The CDC's published average US life expectancy is 77.7 years. If the glass theory is true, with 77.7 average years of memories, you can certainly see how, as we age, it may be easy to forget a few things! When you get to that point, whether you be 60, 70 or 80, you've reached what I call "Memory Glass Overload".
The real question is, can we control the memories we keep in our glass? I like to think that, as we age, we have some control and, with some practice, we can ensure the memories we keep are only the most precious to us. As we age and our lives change, the memories we cherish most change too, and I think it's up to us to make sure our memory glass is only used to house the best and most precious memories of all.
At 35, your memory glass may contain memories of parents, childhood friends and college alumni. You may be lucky enough to have memories of a wedding, the birth of your children, the purchase of a home. Your glass still has plenty of room, just make sure you're not using valuable space to keep memories that aren't worth saving.
At 50, you may have added memories of grandchildren born, career success and 25th anniversary parties. You still have a little room, but caution–it's getting close to full….
At 60, a few memories may start falling out of the glass, and this is where your practice of keeping only the best memories on file will help. As your memory glass starts to overflow, it's up to you to do some routine maintenance that you'll have to continue through the rest of your days. Take a little time, and review what's in that glass. Make sure space isn't being taken up with memories that don't belong. Discard any angry memories and, if you're keeping any sad ones, make sure they're only the most bittersweet, and truly ones you can't live happier without.
Continue this practice of routine maintenance–think of it as memory downsizing–You may need to make some choices, and some of those choices may be difficult, but they will be choices you make. Keeping your memory glass full of only the most beautiful and precious memories is the best defense against those memories that serve no good purpose.

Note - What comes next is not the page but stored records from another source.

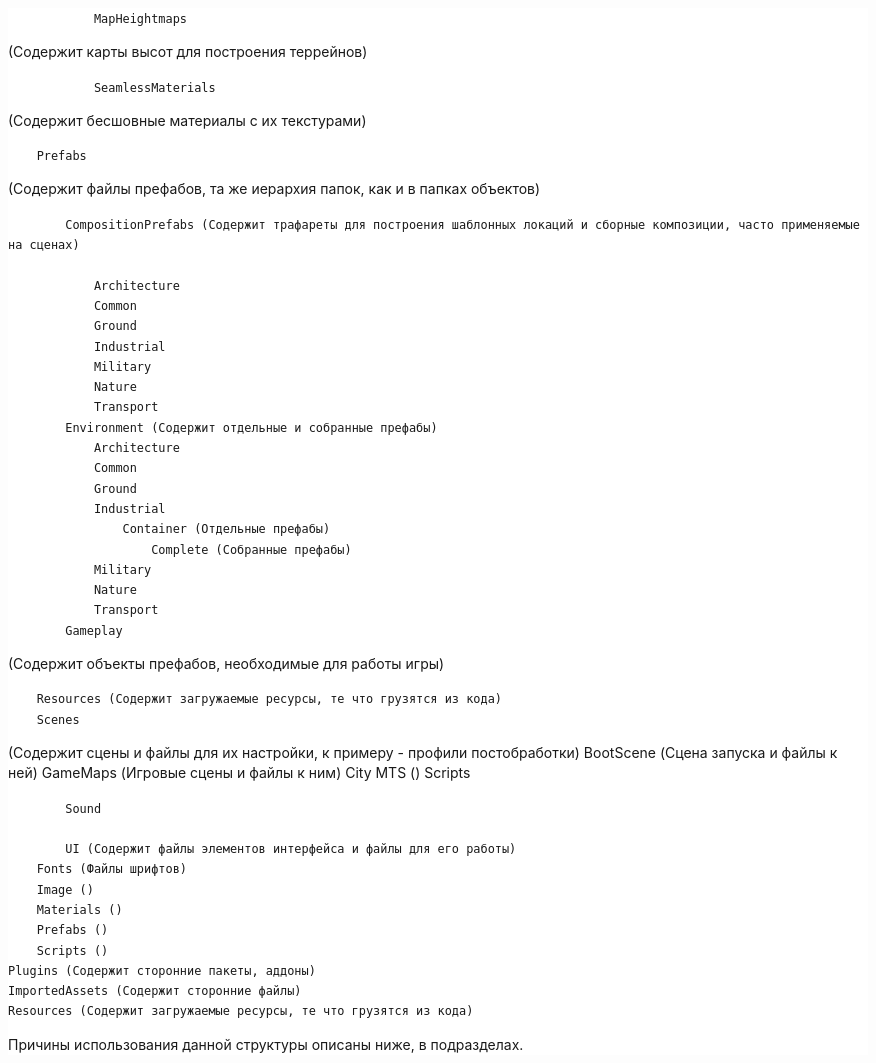 				MapHeightmaps 
(Содержит карты высот для построения террейнов)

				SeamlessMaterials 
(Содержит бесшовные материалы с их текстурами)

		Prefabs 
(Содержит файлы префабов, та же иерархия папок, как и в папках объектов)

			CompositionPrefabs (Содержит трафареты для построения шаблонных локаций и сборные композиции, часто применяемые на сценах)

				Architecture
				Common
				Ground
				Industrial
				Military
				Nature
				Transport
			Environment (Содержит отдельные и собранные префабы)
				Architecture
				Common
				Ground
				Industrial
					Container (Отдельные префабы)
						Complete (Собранные префабы)
				Military
				Nature
				Transport
			Gameplay 
(Содержит объекты префабов, необходимые для работы игры)

		Resources (Содержит загружаемые ресурсы, те что грузятся из кода)
		Scenes 
(Содержит сцены и файлы для их настройки, к примеру - профили постобработки)
			BootScene (Сцена запуска и файлы к ней)
			GameMaps (Игровые сцены и файлы к ним)
				City
			MTS ()
            Scripts

            Sound

            UI (Содержит файлы элементов интерфейса и файлы для его работы)
		Fonts (Файлы шрифтов)
		Image ()
		Materials ()
		Prefabs ()
		Scripts ()
    Plugins (Содержит сторонние пакеты, аддоны)
    ImportedAssets (Содержит сторонние файлы)
    Resources (Содержит загружаемые ресурсы, те что грузятся из кода)
</pre>

Причины использования данной структуры описаны ниже, в подразделах.
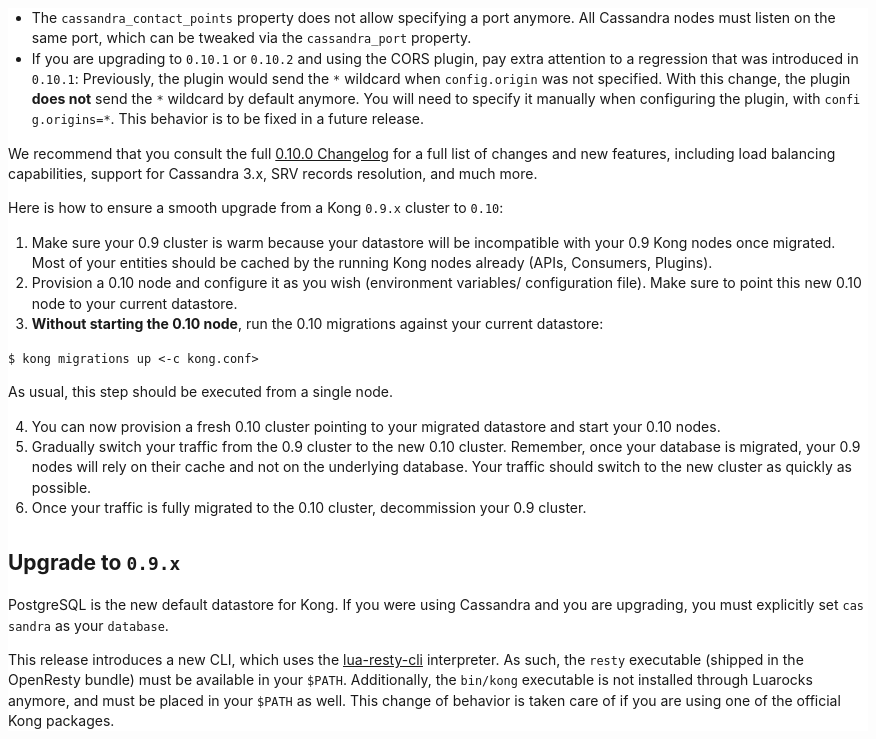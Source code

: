 - The `cassandra_contact_points` property does not allow specifying a port
  anymore. All Cassandra nodes must listen on the same port, which can be
  tweaked via the `cassandra_port` property.
- If you are upgrading to `0.10.1` or `0.10.2` and using the CORS plugin, pay
  extra attention to a regression that was introduced in `0.10.1`:
  Previously, the plugin would send the `*` wildcard when `config.origin` was
  not specified. With this change, the plugin **does not** send the `*`
  wildcard by default anymore. You will need to specify it manually when
  configuring the plugin, with `config.origins=*`. This behavior is to be fixed
  in a future release.

We recommend that you consult the full [0.10.0
Changelog](https://github.com/Kong/kong/blob/master/CHANGELOG.md) for a full
list of changes and new features, including load balancing capabilities,
support for Cassandra 3.x, SRV records resolution, and much more.

Here is how to ensure a smooth upgrade from a Kong `0.9.x` cluster to `0.10`:

1. Make sure your 0.9 cluster is warm because your
   datastore will be incompatible with your 0.9 Kong nodes once migrated.
   Most of your entities should be cached
   by the running Kong nodes already (APIs, Consumers, Plugins).
2. Provision a 0.10 node and configure it as you wish (environment variables/
   configuration file). Make sure to point this new 0.10 node to your current
   datastore.
3. **Without starting the 0.10 node**, run the 0.10 migrations against your
   current datastore:

```
$ kong migrations up <-c kong.conf>
```

As usual, this step should be executed from a single node.

4. You can now provision a fresh 0.10 cluster pointing to your migrated
   datastore and start your 0.10 nodes.
5. Gradually switch your traffic from the 0.9 cluster to the new 0.10 cluster.
   Remember, once your database is migrated, your 0.9 nodes will rely on
   their cache and not on the underlying database. Your traffic should switch
   to the new cluster as quickly as possible.
6. Once your traffic is fully migrated to the 0.10 cluster, decommission
   your 0.9 cluster.

## Upgrade to `0.9.x`

PostgreSQL is the new default datastore for Kong. If you were using Cassandra
and you are upgrading, you must explicitly set `cassandra` as your `database`.

This release introduces a new CLI, which uses the
[lua-resty-cli](https://github.com/openresty/resty-cli) interpreter. As such,
the `resty` executable (shipped in the OpenResty bundle) must be available in
your `$PATH`. Additionally, the `bin/kong` executable is not installed through
Luarocks anymore, and must be placed in your `$PATH` as well. This change of
behavior is taken care of if you are using one of the official Kong packages.
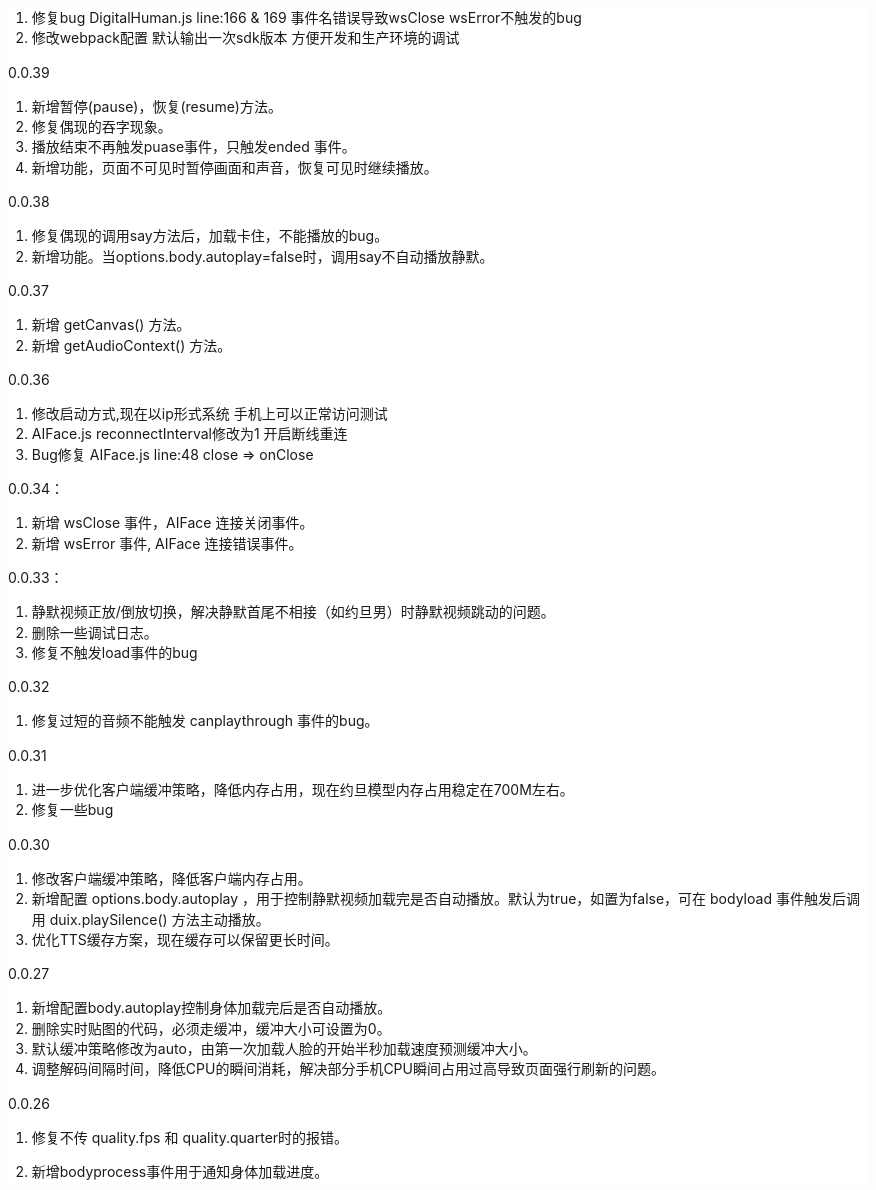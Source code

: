 1. 修复bug DigitalHuman.js line:166 & 169 事件名错误导致wsClose wsError不触发的bug
2. 修改webpack配置 默认输出一次sdk版本 方便开发和生产环境的调试

0.0.39

1. 新增暂停(pause)，恢复(resume)方法。
2. 修复偶现的吞字现象。
3. 播放结束不再触发puase事件，只触发ended 事件。
4. 新增功能，页面不可见时暂停画面和声音，恢复可见时继续播放。

0.0.38

1. 修复偶现的调用say方法后，加载卡住，不能播放的bug。
2. 新增功能。当options.body.autoplay=false时，调用say不自动播放静默。

0.0.37

1. 新增 getCanvas() 方法。
2. 新增 getAudioContext() 方法。

0.0.36

1. 修改启动方式,现在以ip形式系统 手机上可以正常访问测试
2. AIFace.js reconnectInterval修改为1 开启断线重连
3. Bug修复 AIFace.js line:48 close => onClose

0.0.34：

1. 新增 wsClose 事件，AIFace 连接关闭事件。
2. 新增 wsError 事件, AIFace 连接错误事件。

0.0.33：

1. 静默视频正放/倒放切换，解决静默首尾不相接（如约旦男）时静默视频跳动的问题。
2. 删除一些调试日志。
3. 修复不触发load事件的bug

0.0.32

1. 修复过短的音频不能触发 canplaythrough 事件的bug。

0.0.31

1. 进一步优化客户端缓冲策略，降低内存占用，现在约旦模型内存占用稳定在700M左右。
2. 修复一些bug

0.0.30

1. 修改客户端缓冲策略，降低客户端内存占用。
2. 新增配置 options.body.autoplay ，用于控制静默视频加载完是否自动播放。默认为true，如置为false，可在 bodyload 事件触发后调用 duix.playSilence() 方法主动播放。
3. 优化TTS缓存方案，现在缓存可以保留更长时间。

0.0.27

1. 新增配置body.autoplay控制身体加载完后是否自动播放。
2. 删除实时贴图的代码，必须走缓冲，缓冲大小可设置为0。
3. 默认缓冲策略修改为auto，由第一次加载人脸的开始半秒加载速度预测缓冲大小。
4. 调整解码间隔时间，降低CPU的瞬间消耗，解决部分手机CPU瞬间占用过高导致页面强行刷新的问题。

0.0.26

1. 修复不传 quality.fps 和 quality.quarter时的报错。

2. 新增bodyprocess事件用于通知身体加载进度。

On days when you're blue, a little down in the dumps, or feeling a little self-pity, you have the ability to break out your memory glass and enjoy the memories you've stored there. Those are yours for the rest of your days, to share or enjoy as you see fit. They are more valuable than cash and have power to purchase a smile, sometimes when you need it most of all.
As we wind down this year, I've taken some time to review my memory glass. For the first time in a long time, I've made the choice to discard some unhappy memories that were taking up space in my glass. This maintenance has allowed me to make room for new memories. I've spent the last half of this year reexamining what's important in my life and, in the process, I've created some wonderful new friends and some wonderful new memories! For all of you who hold a place in my personal memory glass, I thank you–because I keep only the most precious of memories, it's important to me that you know you hold a very special and important place in my heart.
As you choose how to spend your Holidays, I remind you all the memories you make are those you choose to make. The memories you keep in your glass are chosen by you. Realize the importance of those choices, and be selective with those you keep and hold dear. Oh, and in keeping with my motto, do some routine maintenance from time to time, Because Sometimes–Less is More!
Wishing you all a Very Merry Christmas and Happy New Year!